I know, I know! I have read ‘em too, but bear with me here.
For more than a decade, I have been pitching about my ideas, business, getting interviewers to hire me, and people to get interested in what I do. I do it genuinely and passionately as I enjoy solving problems.
I am an engineer at heart, any problem you throw at me piques my interest but making people understand the solution is harder than you think. To make businesses say — ‘YES’, you have to provide clear value and articulate it in the best manner.
Trust me, I myself say NO to things to keep my focus and have fewer things on my plate. But when I pitch most people have considered and sometimes offered me more than I had hoped for. That’s what counts. Isn’t it!
So I made a list of things I think are important and worked for me during my career. I am no expert, but try these out and see for yourself if people change their minds for you.
Understand Your Audience
Do your research about the background of your audience. I usually ask questions before the meeting as a part of the preparation process.
For instance, if it is a Bootcamp I ask the question before they RSVP where they provide information like- if it’s their first time or has programming experience etc. That makes it’s easier to tailor the talk to their interests and needs. Then people also feel like you are directly addressing them.
If it’s more of a company or a businessperson I try to understand their business and the background of the person I am going to speak to. It makes an impact and helps to keep the focus on things that are important to them and anything else becomes irrelevant.
That is the exact reason the same pitch doesn’t work for everyone. Personalization is key!

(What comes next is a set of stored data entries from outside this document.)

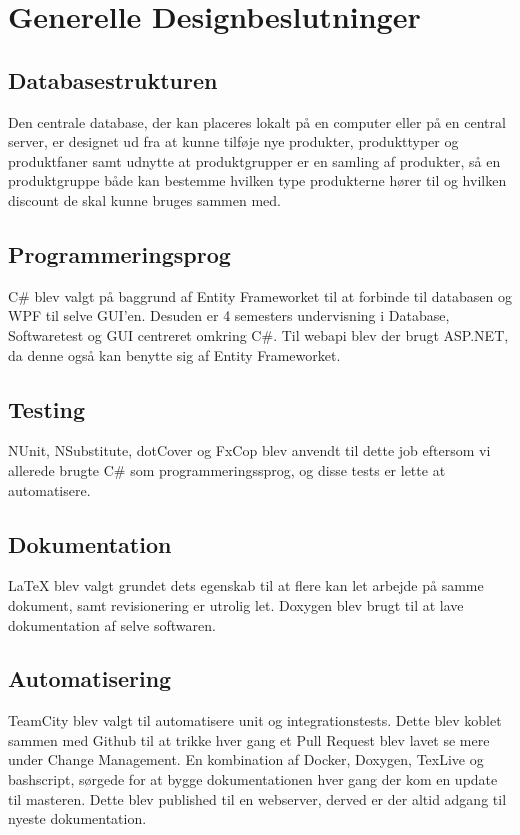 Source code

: \section{Generelle Designbeslutninger}

\subsection{Databasestrukturen}
Den centrale database, der kan placeres lokalt på en computer eller på en central server, er designet ud fra at kunne tilføje nye produkter, produkttyper og produktfaner samt udnytte at produktgrupper er en samling af produkter, så en produktgruppe både kan bestemme hvilken type produkterne hører til og hvilken discount de skal kunne bruges sammen med.

\subsection{Programmeringsprog}
C\# blev valgt på baggrund af Entity Frameworket til at forbinde til databasen og WPF til selve GUI'en. Desuden er 4 semesters undervisning i Database, Softwaretest og GUI centreret omkring C\#. Til webapi blev der brugt ASP.NET, da denne også kan benytte sig af Entity Frameworket.

\subsection{Testing}
NUnit, NSubstitute, dotCover og FxCop blev anvendt til dette job eftersom vi allerede brugte C\# som programmeringssprog, og disse tests er lette at automatisere.

\subsection{Dokumentation}
LaTeX blev valgt grundet dets egenskab til at flere kan let arbejde på samme dokument, samt revisionering er utrolig let. Doxygen blev brugt til at lave dokumentation af selve softwaren.

\subsection{Automatisering}
TeamCity blev valgt til automatisere unit og integrationstests. Dette blev koblet sammen med Github til at trikke hver gang et Pull Request blev lavet se mere under Change Management.
En kombination af Docker, Doxygen, TexLive og bashscript, sørgede for at bygge dokumentationen hver gang der kom en update til masteren. Dette blev published til en webserver, derved er der altid adgang til nyeste dokumentation.


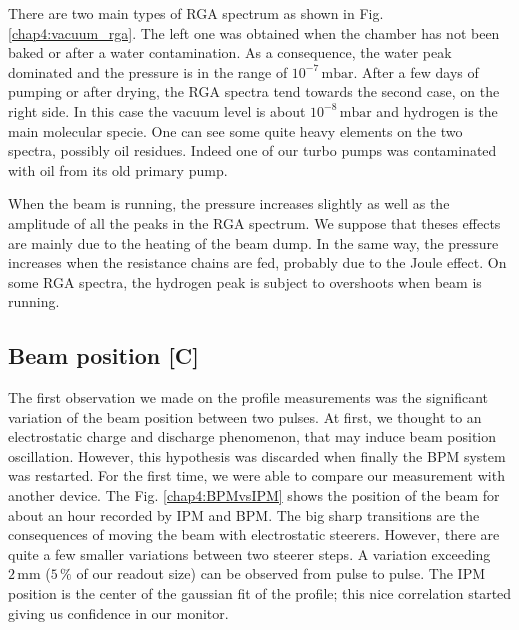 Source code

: \begin{refsection}
  There are two main types of RGA spectrum as shown in Fig. \ref{chap4:vacuum_rga}. The left one  was obtained when the chamber has not been baked or after a water contamination. As a consequence, the water peak dominated and the pressure is in the range of $10^{-7}\,\mathrm{mbar}$. After a few days of pumping or after drying, the RGA spectra tend towards the second case, on the right side. In this case the vacuum level is about $10^{-8}\,\mathrm{mbar}$ and hydrogen is the main molecular specie. One can see some quite heavy elements on the two spectra, possibly oil residues. Indeed one of our turbo pumps was contaminated with oil from its old primary pump.

  

  When the beam is running, the pressure increases slightly as well as the amplitude of all the peaks in the RGA spectrum. We suppose that theses effects are mainly due to the heating of the beam dump. In the same way, the pressure increases when the resistance chains are fed, probably due to the Joule effect. On some RGA spectra, the hydrogen peak is subject to overshoots when beam is running.

  \subsection{Beam position [C]}

  The first observation we made on the profile measurements was the significant variation of the beam position between two pulses. At first, we thought to an electrostatic charge and discharge phenomenon, that may induce beam position oscillation. However, this hypothesis was discarded when finally the BPM system was restarted. For the first time, we were able to compare our measurement with another device. The Fig. \ref{chap4:BPMvsIPM} shows the position of the beam for about an hour recorded by IPM and BPM. The big sharp transitions are the consequences of moving the beam with electrostatic steerers. However, there are quite a few smaller variations between two steerer steps. A variation exceeding $2\,\mathrm{mm}$ ($5\,\mathrm{\%}$ of our readout size) can be observed from pulse to pulse. The IPM position is the center of the gaussian fit of the profile; this nice correlation started giving us confidence in our monitor.

  


\end{refsection}
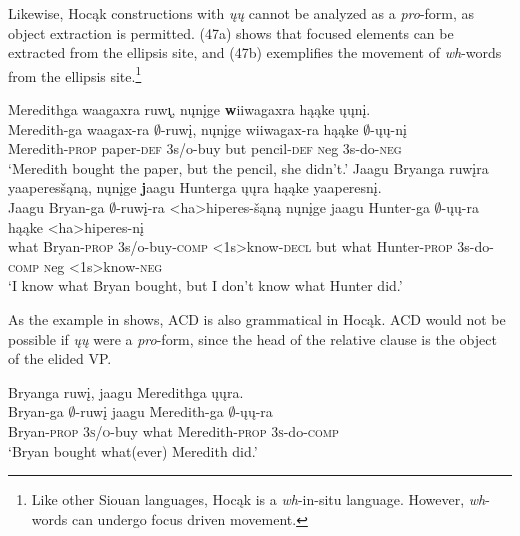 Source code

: \documentclass[output=paper]{LSP/langsci}
\begin{document}
Likewise, Hocąk constructions with \emph{ųų} cannot be analyzed as a \emph{pro}-form, as object extraction is permitted. (47a) shows that focused elements can be extracted from the ellipsis site, and (47b) exemplifies the movement of \emph{wh}-words from the ellipsis site.\footnote{Like other Siouan languages, Hocąk is a \emph{wh}-in-situ language. However, \emph{wh}-words can undergo focus driven movement.}

\begin{exe}
\ex
\begin{xlist}
\ex
\glll Meredithga waagaxra ruw\k{\i}, nųnįge {\textbf wiiwagaxra} hąąke ųųnį.\\
Meredith-ga waagax-ra $\emptyset$-ruwį, nųnįge wiiwagax-ra hąąke $\emptyset$-ųų-nį\\
Meredith-\textsc{prop} paper-\textsc{def} {\textsc 3s/o}-buy but pencil-\textsc{def} {\textsc neg} {\textsc 3s}-do-\textsc{neg}\\
\trans `Meredith bought the paper, but the pencil, she didn't.'
\ex
\glll Jaagu Bryanga ruwįra yaaperesšąną, nųnįge {\textbf jaagu} Hunterga ųųra hąąke yaaperesnį.\\
Jaagu Bryan-ga $\emptyset$-ruwį-ra <ha>hiperes-šąną nųnįge jaagu Hunter-ga $\emptyset$-ųų-ra hąąke <ha>hiperes-nį\\
what Bryan-\textsc{prop} {\textsc 3s/o}-buy-\textsc{comp} <{\textsc 1s}>know-\textsc{decl} but what Hunter-\textsc{prop} {\textsc 3s}-do-\textsc{comp} {\textsc neg} <{\textsc 1s}>know-\textsc{neg}\\
\trans `I know what Bryan bought, but I don't know what Hunter did.'
\end{xlist}
\end{exe}

As the example in  shows, ACD is also grammatical in Hocąk. ACD would not be possible if \emph{ųų} were a \emph{pro}-form, since the head of the relative clause is the object of the elided VP.

\begin{exe}
\ex
\glll Bryanga ruwį, jaagu Meredithga ųųra.\\
Bryan-ga $\emptyset$-ruwį jaagu Meredith-ga $\emptyset$-ųų-ra\\
Bryan-\textsc{prop} \textsc{3s/o}-buy what Meredith-\textsc{prop} \textsc{3s}-do-\textsc{comp}\\
\trans `Bryan bought what(ever) Meredith did.'
\end{exe}
\end{document}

To make people listen, you need to be credible. They should feel like they know you and trust you.
The first few minutes of your intro will give them the idea of the kind of person you are and decide if they want to hear you out or not. You have their complete attention and they come in (hopefully) with excitement and enthusiasm. Which means higher levels of adrenaline. Grab the opportunity!
Tell them something they will remember about you. Share your purpose. The stage is yours. Even if it’s a two minutes intro make it so it leaves an impression on them.

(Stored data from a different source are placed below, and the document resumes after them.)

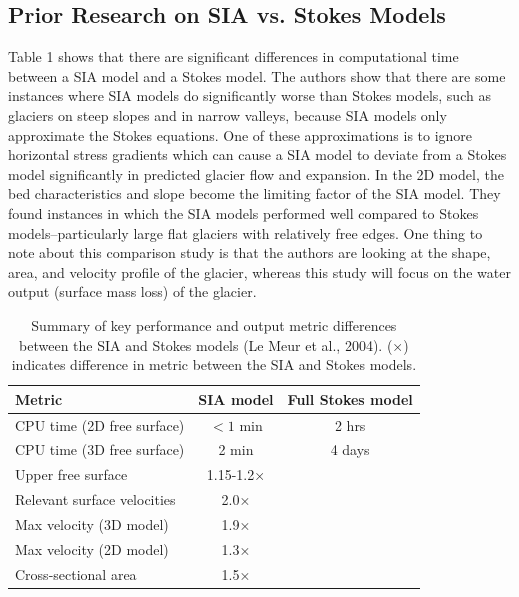 \documentclass{article}
\begin{document}
\subsection{Prior Research on SIA vs. Stokes Models}
Table 1 shows that there are significant differences in computational time between a SIA model and a Stokes model. 
The authors show that there are some instances where SIA models do significantly worse than 
Stokes models, such as glaciers on steep slopes and in narrow valleys, because SIA models only approximate the Stokes 
equations. One of these approximations is to ignore horizontal stress gradients which can cause a SIA model to deviate from a Stokes model 
significantly in predicted glacier flow and expansion. In the 2D model, the bed characteristics and slope become the limiting factor of the SIA model.
They found instances in which the SIA models performed well 
compared to Stokes models--particularly large flat glaciers with relatively free edges. One thing to note about this comparison study is 
that the authors are looking at the shape, area, and velocity profile of the glacier, whereas this study will focus on the water output 
(surface mass loss) of the glacier.
\begin{table}[ht]
    \centering
    \begin{tabular}{lcc}
      \hline
      \textbf{Metric} & \textbf{SIA model} & \textbf{Full Stokes model} \\
      \hline
      CPU time (2D free surface)                & $<1$ min        & 2 hrs    \\
      CPU time (3D free surface)                & 2 min  & 4 days    \\
      Upper free surface        & 1.15-1.2×    &    \\
      Relevant surface velocities    & 2.0×   &      \\
      Max velocity (3D model)               & 1.9×         &       \\
      Max velocity (2D model)               & 1.3×         &        \\
      Cross-sectional area        & 1.5×         &       \\
      \hline
    \end{tabular}
    \caption{Summary of key performance and output metric differences between the SIA and Stokes models (Le Meur et al., 2004). (×) indicates difference in metric between the SIA and Stokes models.}
    \label{tab:sia_vs_stokes}
  \end{table}
\FloatBarrier  
  
\end{document}
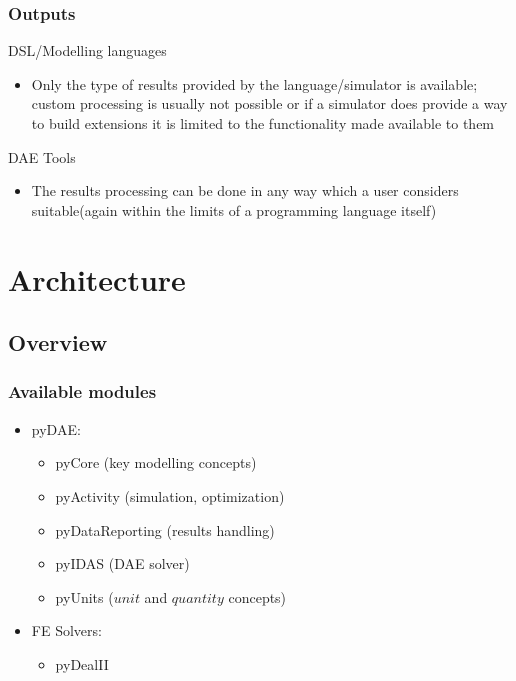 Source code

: \documentclass{beamer}
\begin{document}
\begin{frame}
\frametitle{Outputs}
\begin{block}{\textcolor{light_red}{DSL/Modelling languages}}
\begin{itemize}
  \item Only the type of results provided by the language/simulator is available; custom processing is usually not possible or
        if a simulator does provide a way to build extensions it is limited to the functionality made available to them 
\end{itemize}
\end{block}

\begin{block}{\textcolor{light_green}{DAE Tools}}
\begin{itemize}
  \item The results processing can be done in any way which a user considers suitable(again within the limits
        of a programming language itself) 
\end{itemize}
\end{block}
\end{frame}

\section{Architecture}

\subsection{Overview}
\begin{frame}
\frametitle{Available modules}
\begin{block}{}
\begin{itemize}
  \item pyDAE:
  \begin{itemize}
    \item pyCore (key modelling concepts)
    \item pyActivity (simulation, optimization)
    \item pyDataReporting (results handling)
    \item pyIDAS (DAE solver)
    \item pyUnits ($unit$ and $quantity$ concepts)
  \end{itemize}
\end{itemize}
\end{block}
\begin{block}{}
\begin{itemize}
  \item FE Solvers: 
  \begin{itemize}
    \item pyDealII
  \end{itemize}
\end{itemize}
\end{block}
\end{frame}
\end{document}

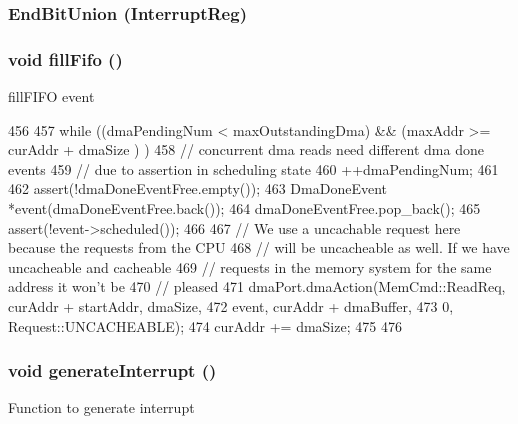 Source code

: \label{classPl111_ab87617f01d73eb885bbcaf6ae70a63ce}
\hypertarget{classPl111_a28c76606944b50cce3f43516e6178ea5}{
\subsubsection[{EndBitUnion}]{\setlength{\rightskip}{0pt plus 5cm}EndBitUnion (InterruptReg)}}
\label{classPl111_a28c76606944b50cce3f43516e6178ea5}
\hypertarget{classPl111_ab3d994fdac5f0732cdd0a027db03df46}{
\subsubsection[{fillFifo}]{\setlength{\rightskip}{0pt plus 5cm}void fillFifo ()}}
\label{classPl111_ab3d994fdac5f0732cdd0a027db03df46}
fillFIFO event 


\begin{DoxyCode}
456 {
457     while ((dmaPendingNum < maxOutstandingDma) && (maxAddr >= curAddr + dmaSize )
      ) {
458         // concurrent dma reads need different dma done events
459         // due to assertion in scheduling state
460         ++dmaPendingNum;
461 
462         assert(!dmaDoneEventFree.empty());
463         DmaDoneEvent *event(dmaDoneEventFree.back());
464         dmaDoneEventFree.pop_back();
465         assert(!event->scheduled());
466 
467         // We use a uncachable request here because the requests from the CPU
468         // will be uncacheable as well. If we have uncacheable and cacheable
469         // requests in the memory system for the same address it won't be
470         // pleased
471         dmaPort.dmaAction(MemCmd::ReadReq, curAddr + startAddr, dmaSize,
472                           event, curAddr + dmaBuffer,
473                           0, Request::UNCACHEABLE);
474         curAddr += dmaSize;
475     }
476 }
\end{DoxyCode}
\hypertarget{classPl111_ab251ef5c4d9e1f0239542a9d8aa0dc3e}{
\subsubsection[{generateInterrupt}]{\setlength{\rightskip}{0pt plus 5cm}void generateInterrupt ()}}
\label{classPl111_ab251ef5c4d9e1f0239542a9d8aa0dc3e}
Function to generate interrupt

Your story should make them want to trust you and your purpose.
Even if they don’t buy your product or service they will remember you and it is the best way to build a community of trusted people.
Highlight The Problem
Throw some light on the problem you are trying to solve.
Share your thoughts if you had a first-hand experience with the problem. Explain with examples the shared pain and how you are trying to solve this.

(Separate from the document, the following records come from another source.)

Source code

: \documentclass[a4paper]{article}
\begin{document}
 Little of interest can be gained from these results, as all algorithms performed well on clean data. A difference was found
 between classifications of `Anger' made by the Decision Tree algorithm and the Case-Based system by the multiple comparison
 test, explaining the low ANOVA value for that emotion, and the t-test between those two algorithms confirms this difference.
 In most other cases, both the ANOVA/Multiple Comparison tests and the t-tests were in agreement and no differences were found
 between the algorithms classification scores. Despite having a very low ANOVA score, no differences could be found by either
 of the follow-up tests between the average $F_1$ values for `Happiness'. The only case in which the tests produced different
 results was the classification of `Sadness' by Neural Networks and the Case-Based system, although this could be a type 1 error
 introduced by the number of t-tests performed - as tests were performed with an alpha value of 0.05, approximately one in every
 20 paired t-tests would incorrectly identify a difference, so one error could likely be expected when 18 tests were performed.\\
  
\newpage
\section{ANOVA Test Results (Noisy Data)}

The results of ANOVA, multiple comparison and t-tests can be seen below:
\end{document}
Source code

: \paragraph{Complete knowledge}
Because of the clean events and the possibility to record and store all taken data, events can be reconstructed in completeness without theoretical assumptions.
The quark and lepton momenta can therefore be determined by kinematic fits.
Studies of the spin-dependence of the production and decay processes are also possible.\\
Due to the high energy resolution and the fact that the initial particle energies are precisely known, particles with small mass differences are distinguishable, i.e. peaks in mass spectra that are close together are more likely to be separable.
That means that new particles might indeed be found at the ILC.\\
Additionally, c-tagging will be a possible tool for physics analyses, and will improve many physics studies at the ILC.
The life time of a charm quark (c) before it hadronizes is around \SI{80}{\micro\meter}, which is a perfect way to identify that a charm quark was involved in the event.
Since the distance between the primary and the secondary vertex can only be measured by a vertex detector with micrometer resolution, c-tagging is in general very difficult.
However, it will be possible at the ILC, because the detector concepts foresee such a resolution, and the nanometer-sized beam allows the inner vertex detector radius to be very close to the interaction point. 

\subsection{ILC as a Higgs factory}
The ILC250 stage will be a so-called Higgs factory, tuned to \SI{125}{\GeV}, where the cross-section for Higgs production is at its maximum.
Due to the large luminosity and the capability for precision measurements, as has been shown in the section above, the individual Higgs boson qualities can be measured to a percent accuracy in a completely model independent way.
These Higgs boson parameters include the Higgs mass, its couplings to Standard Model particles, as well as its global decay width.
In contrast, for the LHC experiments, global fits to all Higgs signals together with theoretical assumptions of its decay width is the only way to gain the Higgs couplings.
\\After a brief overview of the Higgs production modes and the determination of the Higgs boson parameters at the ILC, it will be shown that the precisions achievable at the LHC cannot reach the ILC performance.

Articulate the problem in the simplest possible manner. Do not use fancy words or jargon. Use sentences like — I know how you feel, I have been there, I am proud to have overcome the same, etc.
Vulnerability allows people to connect. If you put yourself in a vulnerable position it is easier for others to trust. Therefore, do not be afraid to be vulnerable.
Focus On Value
For someone to offer their time, ask yourself -why would they take the pain of hearing you out instead of sipping a hot latte on their couch.
They come for you.
They believe you have something valuable to offer and it will be worth their time. Respect people’s time. Cut the BS, get to the point, and make an offer they can’t refuse.
Your audience needs to feel like they want to associate with you. Be humble and approachable!
You are the value you bring to them. Do not think of it as a ‘sale’. I personally despise this mentality. When you ‘close the deal’ you’re not done.
Ultimately, the goal is to build a long-term relationship.
Make It Quick And Powerful
Make your speech quick and powerful. Like ripping off a band-aid!
In the few minutes of attention span, you have quite a few responsibilities. Firstly, to bond with the audience with your story and build credibility. Secondly, to talk about the problem. Lastly, to make them understand your value.
Squeezing so much in a talk could be overwhelming so keep it short and simple. Have data points that will support your claim to make it believable.
Get to the point quickly and do it as elegantly as you can to make an impression.
Do your research, believe in your purpose, articulate it well, and charm the heck of the audience.
That’s mostly everything you need to make a good pitch that makes people notice your passion and say YES. Because… people invest in people!